• [Excerpts from a dataset]
---*---

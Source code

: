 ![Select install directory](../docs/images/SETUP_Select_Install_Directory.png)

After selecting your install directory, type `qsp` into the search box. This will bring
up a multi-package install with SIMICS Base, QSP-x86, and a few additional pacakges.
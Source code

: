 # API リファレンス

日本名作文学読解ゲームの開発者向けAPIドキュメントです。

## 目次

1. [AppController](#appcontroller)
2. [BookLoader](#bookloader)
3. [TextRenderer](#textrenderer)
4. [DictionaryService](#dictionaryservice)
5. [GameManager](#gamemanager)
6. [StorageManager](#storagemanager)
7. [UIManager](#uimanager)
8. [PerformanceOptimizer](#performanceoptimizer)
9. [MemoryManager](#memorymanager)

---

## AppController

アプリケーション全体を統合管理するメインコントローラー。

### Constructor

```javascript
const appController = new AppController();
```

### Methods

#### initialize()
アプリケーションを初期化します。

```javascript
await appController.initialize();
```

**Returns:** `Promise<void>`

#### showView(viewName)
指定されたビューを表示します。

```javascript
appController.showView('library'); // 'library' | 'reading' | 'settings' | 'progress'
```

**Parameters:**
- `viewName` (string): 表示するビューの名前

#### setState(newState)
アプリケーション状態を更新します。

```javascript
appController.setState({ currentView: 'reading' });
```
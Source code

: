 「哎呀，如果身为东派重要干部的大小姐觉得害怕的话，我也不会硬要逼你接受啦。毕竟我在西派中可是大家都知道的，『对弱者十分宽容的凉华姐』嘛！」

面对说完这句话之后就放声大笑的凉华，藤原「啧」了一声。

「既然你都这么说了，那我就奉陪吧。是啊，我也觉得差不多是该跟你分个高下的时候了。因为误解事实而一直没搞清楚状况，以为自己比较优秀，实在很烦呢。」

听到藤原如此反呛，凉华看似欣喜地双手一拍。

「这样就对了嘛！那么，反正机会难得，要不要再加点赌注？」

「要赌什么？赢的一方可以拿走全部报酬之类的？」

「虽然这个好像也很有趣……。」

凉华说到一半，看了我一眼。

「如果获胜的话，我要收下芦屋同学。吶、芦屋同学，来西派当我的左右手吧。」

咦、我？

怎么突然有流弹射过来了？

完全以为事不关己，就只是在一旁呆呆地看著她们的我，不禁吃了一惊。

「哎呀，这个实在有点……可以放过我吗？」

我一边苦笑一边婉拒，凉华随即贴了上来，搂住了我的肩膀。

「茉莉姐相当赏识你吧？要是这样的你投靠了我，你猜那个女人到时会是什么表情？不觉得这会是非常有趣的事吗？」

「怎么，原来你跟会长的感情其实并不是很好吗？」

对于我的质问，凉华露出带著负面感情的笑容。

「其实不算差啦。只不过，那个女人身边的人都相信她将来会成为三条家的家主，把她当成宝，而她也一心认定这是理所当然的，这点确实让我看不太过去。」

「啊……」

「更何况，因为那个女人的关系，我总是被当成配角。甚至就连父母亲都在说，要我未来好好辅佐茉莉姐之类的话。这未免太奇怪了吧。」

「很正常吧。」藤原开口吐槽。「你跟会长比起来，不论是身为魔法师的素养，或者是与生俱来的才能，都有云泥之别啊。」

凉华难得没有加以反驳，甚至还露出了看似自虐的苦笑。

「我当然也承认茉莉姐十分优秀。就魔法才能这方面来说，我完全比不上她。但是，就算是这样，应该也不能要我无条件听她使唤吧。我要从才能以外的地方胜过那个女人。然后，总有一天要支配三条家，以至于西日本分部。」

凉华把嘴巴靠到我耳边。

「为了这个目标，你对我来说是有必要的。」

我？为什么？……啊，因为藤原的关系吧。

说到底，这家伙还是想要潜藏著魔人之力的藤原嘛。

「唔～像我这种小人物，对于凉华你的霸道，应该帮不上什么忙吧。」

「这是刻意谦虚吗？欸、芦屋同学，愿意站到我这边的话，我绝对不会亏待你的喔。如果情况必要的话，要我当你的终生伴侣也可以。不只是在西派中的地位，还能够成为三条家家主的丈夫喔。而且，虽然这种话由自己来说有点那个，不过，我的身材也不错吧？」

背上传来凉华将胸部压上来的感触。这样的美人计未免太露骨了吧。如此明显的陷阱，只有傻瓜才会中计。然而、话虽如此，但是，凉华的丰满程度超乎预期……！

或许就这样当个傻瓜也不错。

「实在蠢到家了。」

---*---

• [What to do] Considering only the data above, return the lines in which "reading" occurs.

• [Exercise response]
appController.showView('library'); // 'library' | 'reading' | 'settings' | 'progress'
appController.setState({ currentView: 'reading' });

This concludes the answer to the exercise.